◆ **Listed entries**:
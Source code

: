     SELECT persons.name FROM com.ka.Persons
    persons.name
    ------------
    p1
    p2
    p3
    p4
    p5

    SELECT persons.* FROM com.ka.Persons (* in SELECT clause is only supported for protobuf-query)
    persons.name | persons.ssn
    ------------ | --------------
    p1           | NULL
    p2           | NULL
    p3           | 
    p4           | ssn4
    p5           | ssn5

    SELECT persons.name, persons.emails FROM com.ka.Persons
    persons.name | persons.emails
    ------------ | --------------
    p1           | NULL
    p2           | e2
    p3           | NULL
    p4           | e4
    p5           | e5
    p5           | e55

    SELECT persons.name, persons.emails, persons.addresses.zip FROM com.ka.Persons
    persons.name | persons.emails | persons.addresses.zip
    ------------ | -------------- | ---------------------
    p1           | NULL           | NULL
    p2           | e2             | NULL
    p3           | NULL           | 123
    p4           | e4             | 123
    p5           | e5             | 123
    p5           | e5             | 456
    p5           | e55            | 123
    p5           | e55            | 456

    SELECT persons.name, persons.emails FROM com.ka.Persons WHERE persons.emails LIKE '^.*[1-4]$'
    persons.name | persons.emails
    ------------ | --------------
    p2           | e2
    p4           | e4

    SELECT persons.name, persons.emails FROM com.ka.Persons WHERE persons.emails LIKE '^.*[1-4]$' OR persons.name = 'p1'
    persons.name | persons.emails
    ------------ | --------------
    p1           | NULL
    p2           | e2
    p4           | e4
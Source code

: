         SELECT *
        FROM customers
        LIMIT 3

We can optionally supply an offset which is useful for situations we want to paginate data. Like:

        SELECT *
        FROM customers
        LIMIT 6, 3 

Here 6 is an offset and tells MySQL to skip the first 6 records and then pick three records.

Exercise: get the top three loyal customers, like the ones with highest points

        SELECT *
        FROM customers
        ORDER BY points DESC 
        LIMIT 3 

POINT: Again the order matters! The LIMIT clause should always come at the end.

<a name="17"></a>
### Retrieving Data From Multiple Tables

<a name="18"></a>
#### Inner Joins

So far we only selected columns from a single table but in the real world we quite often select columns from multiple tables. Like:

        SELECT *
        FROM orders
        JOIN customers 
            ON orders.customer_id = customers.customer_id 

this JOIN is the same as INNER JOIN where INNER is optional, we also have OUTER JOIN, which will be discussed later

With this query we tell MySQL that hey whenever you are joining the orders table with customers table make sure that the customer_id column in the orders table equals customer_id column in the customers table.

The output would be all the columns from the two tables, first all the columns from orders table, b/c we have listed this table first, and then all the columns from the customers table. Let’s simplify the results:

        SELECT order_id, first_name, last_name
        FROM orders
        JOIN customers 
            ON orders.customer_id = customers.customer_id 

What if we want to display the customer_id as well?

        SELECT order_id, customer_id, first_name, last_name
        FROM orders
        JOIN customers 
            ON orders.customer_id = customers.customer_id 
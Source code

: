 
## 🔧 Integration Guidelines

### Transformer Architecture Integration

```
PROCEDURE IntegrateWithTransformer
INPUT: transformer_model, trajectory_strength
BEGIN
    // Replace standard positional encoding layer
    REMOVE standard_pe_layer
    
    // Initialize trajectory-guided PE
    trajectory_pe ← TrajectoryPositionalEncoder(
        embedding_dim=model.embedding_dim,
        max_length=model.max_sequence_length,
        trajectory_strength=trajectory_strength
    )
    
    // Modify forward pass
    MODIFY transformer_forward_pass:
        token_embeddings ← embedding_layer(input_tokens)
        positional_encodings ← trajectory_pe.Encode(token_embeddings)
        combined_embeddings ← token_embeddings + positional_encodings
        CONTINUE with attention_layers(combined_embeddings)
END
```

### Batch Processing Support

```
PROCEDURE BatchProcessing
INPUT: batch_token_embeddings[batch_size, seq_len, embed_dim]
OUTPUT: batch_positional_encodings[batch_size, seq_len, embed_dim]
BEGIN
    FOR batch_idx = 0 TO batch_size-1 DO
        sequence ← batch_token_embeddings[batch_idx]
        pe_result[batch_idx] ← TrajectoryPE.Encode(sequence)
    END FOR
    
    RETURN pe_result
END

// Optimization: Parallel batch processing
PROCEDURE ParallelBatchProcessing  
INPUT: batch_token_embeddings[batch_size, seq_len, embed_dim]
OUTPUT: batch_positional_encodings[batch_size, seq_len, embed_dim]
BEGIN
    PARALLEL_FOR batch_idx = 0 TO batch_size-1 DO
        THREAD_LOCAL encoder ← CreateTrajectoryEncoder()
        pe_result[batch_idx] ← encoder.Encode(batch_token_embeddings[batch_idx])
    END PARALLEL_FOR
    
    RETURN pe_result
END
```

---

◆ **Task details**: From the listing, copy every line where the string "NULL" appears.

◆ **Task result**:
    p1           | NULL
    p2           | NULL
    p1           | NULL
    p3           | NULL
    p1           | NULL           | NULL
    p2           | e2             | NULL
    p3           | NULL           | 123
    p1           | NULL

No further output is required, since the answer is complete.